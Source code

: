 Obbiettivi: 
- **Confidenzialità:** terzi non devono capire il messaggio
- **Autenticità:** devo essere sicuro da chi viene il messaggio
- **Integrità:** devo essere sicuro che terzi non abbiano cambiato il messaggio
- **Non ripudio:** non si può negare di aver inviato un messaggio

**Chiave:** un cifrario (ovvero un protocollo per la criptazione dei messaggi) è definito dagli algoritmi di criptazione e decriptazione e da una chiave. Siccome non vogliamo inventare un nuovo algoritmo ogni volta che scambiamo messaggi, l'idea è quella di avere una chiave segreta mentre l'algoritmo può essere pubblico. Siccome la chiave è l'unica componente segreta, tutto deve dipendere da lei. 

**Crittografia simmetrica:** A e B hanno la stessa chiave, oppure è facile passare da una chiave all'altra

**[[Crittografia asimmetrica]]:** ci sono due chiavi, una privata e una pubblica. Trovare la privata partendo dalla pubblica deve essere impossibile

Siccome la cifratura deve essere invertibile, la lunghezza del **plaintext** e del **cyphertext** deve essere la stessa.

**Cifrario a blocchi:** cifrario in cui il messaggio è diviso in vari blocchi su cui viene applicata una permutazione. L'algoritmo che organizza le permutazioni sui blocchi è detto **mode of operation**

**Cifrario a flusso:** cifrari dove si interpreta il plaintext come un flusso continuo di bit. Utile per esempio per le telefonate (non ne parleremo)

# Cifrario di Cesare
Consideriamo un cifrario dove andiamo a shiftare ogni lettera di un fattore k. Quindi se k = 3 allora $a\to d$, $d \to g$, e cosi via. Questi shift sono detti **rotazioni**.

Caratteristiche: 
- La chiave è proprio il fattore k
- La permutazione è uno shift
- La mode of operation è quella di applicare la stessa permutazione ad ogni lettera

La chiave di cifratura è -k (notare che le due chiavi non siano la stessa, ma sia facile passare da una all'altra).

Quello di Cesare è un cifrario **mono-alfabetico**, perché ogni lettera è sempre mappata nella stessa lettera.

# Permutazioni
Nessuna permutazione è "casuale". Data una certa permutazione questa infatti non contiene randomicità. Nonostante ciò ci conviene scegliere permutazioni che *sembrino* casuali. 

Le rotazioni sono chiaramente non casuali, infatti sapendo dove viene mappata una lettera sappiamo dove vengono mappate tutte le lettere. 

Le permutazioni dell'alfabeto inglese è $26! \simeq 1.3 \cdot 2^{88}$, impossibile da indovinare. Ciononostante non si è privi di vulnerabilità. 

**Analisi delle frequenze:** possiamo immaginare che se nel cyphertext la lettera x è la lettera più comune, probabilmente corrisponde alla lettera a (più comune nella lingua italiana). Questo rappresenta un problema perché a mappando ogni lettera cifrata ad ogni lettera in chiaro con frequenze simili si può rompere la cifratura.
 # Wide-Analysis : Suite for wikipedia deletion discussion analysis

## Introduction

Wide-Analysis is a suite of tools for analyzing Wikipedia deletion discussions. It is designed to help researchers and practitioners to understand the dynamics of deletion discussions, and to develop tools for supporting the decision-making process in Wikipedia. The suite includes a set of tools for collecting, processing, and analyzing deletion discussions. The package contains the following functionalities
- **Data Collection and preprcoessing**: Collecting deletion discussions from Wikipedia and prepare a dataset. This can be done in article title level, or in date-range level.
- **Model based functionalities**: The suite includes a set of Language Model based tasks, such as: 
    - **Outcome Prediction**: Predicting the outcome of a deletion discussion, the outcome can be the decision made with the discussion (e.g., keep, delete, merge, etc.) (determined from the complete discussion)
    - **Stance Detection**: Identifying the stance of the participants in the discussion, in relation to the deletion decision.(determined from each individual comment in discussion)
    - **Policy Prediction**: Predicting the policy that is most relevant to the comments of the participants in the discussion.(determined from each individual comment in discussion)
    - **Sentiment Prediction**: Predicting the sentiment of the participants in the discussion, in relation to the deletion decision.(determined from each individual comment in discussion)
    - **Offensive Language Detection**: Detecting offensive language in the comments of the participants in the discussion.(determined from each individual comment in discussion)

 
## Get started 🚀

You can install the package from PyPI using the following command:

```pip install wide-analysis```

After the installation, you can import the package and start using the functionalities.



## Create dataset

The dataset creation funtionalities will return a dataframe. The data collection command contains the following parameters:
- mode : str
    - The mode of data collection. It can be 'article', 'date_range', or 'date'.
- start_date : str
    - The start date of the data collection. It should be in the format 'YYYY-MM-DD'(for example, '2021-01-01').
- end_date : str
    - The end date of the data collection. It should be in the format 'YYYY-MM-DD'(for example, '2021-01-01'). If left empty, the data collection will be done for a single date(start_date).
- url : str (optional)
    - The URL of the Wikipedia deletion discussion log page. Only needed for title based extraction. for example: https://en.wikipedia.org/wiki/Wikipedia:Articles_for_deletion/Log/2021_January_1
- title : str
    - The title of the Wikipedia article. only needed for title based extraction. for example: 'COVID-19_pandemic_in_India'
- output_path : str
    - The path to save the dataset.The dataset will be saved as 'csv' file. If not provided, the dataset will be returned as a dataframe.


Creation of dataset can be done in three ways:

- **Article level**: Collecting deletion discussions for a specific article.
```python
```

- **What is being asked**
Only one number is wanted: how many lines in the records above contain the string "Predicting".

- **Task output**
3